勢いランキング上位のスレッド名だけは毎日確認しているが名前を見るだけで中身は開かない。
スレの中に答えや自分では見つけきれない情報もあるのだろうけどそこまでわざわざ見ていく必要はない、その事に気づいた。
匿名掲示板をやめた事で少しだけ人付き合いの欲が増えたが、それは職場の人間と前よりコミュニケーションしたりして解決している、と言えたら格好いいのだが実際はあまり変化はない。
代わりにツイッターのフォローを50人ほど増やしてバランスを取った。
もっと増やしたい気持ちもあったけど再現がなくなりそうだったのでこれぐらいで十分だ。
可処分時間の2割~5割ほどを今まで使っていたのだから当然と言えば当然だ。
そもそも元から5割も時間を使う気は無かったのに複数のスレでリロードとレスを繰り返すうちに気づけば時間が経っているのだから恐ろしい。
それとなんだか心がささくれ立たなくなった。
今まではネタにするために他人の弱みを見つけようと血眼になっていたり、他人からレスバトルをしかけられるんじゃないかと気が張っていたり、健康的じゃない心の使い方をする時間が多かった。
今は前不健康な事を考えていた時間はゲームをしたりテレビをみたり勉強をしたりと適当に過ごしている。
普通の人間がやるような普通でつまらない時間の使い方だが、多くの人間に指示されるだけあってなるほど無駄な心の疲れがない。
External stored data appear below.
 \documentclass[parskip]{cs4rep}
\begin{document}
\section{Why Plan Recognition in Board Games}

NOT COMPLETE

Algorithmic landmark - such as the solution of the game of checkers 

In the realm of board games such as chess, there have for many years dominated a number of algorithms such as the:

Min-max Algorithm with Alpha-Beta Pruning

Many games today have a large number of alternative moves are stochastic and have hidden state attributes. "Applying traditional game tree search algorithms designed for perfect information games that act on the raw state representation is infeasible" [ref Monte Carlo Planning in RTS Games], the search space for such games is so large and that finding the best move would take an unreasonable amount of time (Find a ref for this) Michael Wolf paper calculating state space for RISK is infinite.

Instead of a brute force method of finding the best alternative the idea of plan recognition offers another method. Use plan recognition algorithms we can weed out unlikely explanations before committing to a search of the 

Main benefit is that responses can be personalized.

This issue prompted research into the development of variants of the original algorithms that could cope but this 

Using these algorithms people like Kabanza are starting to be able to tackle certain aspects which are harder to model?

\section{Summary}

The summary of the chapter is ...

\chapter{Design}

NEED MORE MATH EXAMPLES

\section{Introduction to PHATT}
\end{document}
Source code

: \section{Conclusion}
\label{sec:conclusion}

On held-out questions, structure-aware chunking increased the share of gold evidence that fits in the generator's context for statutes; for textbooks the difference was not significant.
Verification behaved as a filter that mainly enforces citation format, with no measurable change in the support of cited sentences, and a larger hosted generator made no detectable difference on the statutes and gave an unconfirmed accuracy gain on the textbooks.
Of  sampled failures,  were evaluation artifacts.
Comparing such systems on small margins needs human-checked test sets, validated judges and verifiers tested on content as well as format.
ゲームやテレビを見たときの感想を人と語り合う機会はほとんどないが、そのおかげで自分の感想を素直に持てるようになった。
批判する側と賞賛する側に別れてバトルしていた頃はまず最初にどちらの陣営につくかがあり、そして陣営についてから自分がそこについた理由をいちいち洗い出したりもしていたが、そういう無駄な堅苦しさはなくなった。
私生活で無駄に精神力を浪費してないおかげか仕事も最近はスムーズに行くようになった。
不特定多数が情報交換を刷ることで自分では思いつかなかった切り口からの情報が入ってくることがあるし、誰かがニュースを手に入れたらそれが一気に拡散されるので自分でアンテナを常に強く貼っている必要もない。
だけど使い方がとても難しい。
情報を歪めるために使われる事があったり、取捨選択のタイミングを鈍らせられることも多い。
なにより雑談のために使われだすと、話しのネタを求めて話題がセンセーショナルと下卑た物へと傾いていく。
それに呑み込まれてしまわないように歩むためには最初に自分が何の情報を取りに来たのかを見失わない気持ちが必要だ。
そしてその気持ちは匿名掲示板そのものに入り浸る気持ちとは相反する物なんじゃなかろうか。
もしもそうならば匿名掲示板を本当に使いこなすのには、匿名掲示板の事をよく知っていてかつ入り浸っていないという矛盾すら感じさせるバランスを実現させる必要がる。
それはとても難しく、自分にはそれが出来るほどの技量はなかった。
後悔の気持ちがないわけじゃない。
今でも匿名掲示板に戻れば楽しく下品に話し合いながらネット中に散らばる話の種が自然と集まってくるのを楽しめていただろうから。
だがそれよりも匿名掲示板をやめた事によって手に入った穏やかな気持ちの方が大事だ。